WHAT THE EXERCISE ASKS
Please transcribe exactly the lines from the first line of the records below through the line containing "- Module trait", including both, and omit all pictures.

Saved entries:
________

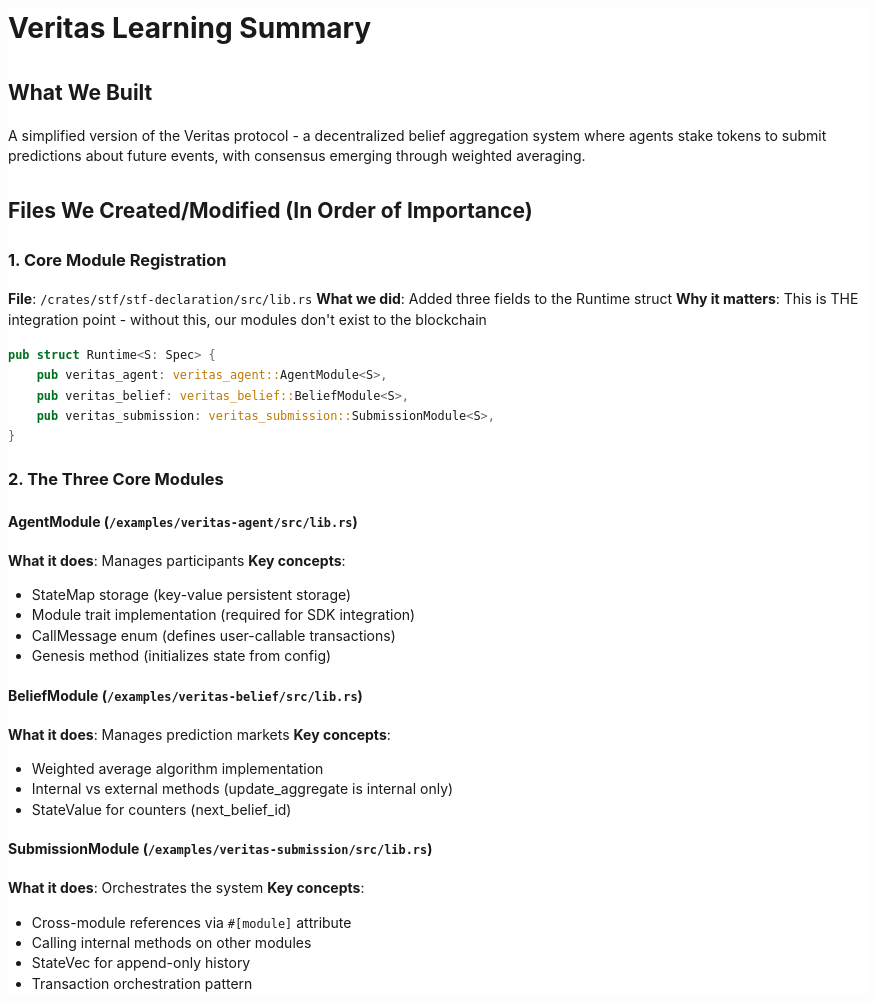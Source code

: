 # Veritas Learning Summary

## What We Built
A simplified version of the Veritas protocol - a decentralized belief aggregation system where agents stake tokens to submit predictions about future events, with consensus emerging through weighted averaging.

## Files We Created/Modified (In Order of Importance)

### 1. Core Module Registration
**File**: `/crates/stf/stf-declaration/src/lib.rs`
**What we did**: Added three fields to the Runtime struct
**Why it matters**: This is THE integration point - without this, our modules don't exist to the blockchain

```rust
pub struct Runtime<S: Spec> {
    pub veritas_agent: veritas_agent::AgentModule<S>,
    pub veritas_belief: veritas_belief::BeliefModule<S>,
    pub veritas_submission: veritas_submission::SubmissionModule<S>,
}
```

### 2. The Three Core Modules

#### AgentModule (`/examples/veritas-agent/src/lib.rs`)
**What it does**: Manages participants
**Key concepts**:
- StateMap storage (key-value persistent storage)
- Module trait implementation (required for SDK integration)
- CallMessage enum (defines user-callable transactions)
- Genesis method (initializes state from config)

#### BeliefModule (`/examples/veritas-belief/src/lib.rs`)
**What it does**: Manages prediction markets
**Key concepts**:
- Weighted average algorithm implementation
- Internal vs external methods (update_aggregate is internal only)
- StateValue for counters (next_belief_id)

#### SubmissionModule (`/examples/veritas-submission/src/lib.rs`)
**What it does**: Orchestrates the system
**Key concepts**:
- Cross-module references via `#[module]` attribute
- Calling internal methods on other modules
- StateVec for append-only history
- Transaction orchestration pattern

________

RESULT FOR THIS EXERCISE
Source code

: # Veritas Learning Summary

## What We Built
A simplified version of the Veritas protocol - a decentralized belief aggregation system where agents stake tokens to submit predictions about future events, with consensus emerging through weighted averaging.

## Files We Created/Modified (In Order of Importance)

### 1. Core Module Registration
**File**: `/crates/stf/stf-declaration/src/lib.rs`
**What we did**: Added three fields to the Runtime struct
**Why it matters**: This is THE integration point - without this, our modules don't exist to the blockchain

```rust
pub struct Runtime<S: Spec> {
    pub veritas_agent: veritas_agent::AgentModule<S>,
    pub veritas_belief: veritas_belief::BeliefModule<S>,
    pub veritas_submission: veritas_submission::SubmissionModule<S>,
}
```

### 2. The Three Core Modules

#### AgentModule (`/examples/veritas-agent/src/lib.rs`)
**What it does**: Manages participants
**Key concepts**:
- StateMap storage (key-value persistent storage)
- Module trait implementation (required for SDK integration)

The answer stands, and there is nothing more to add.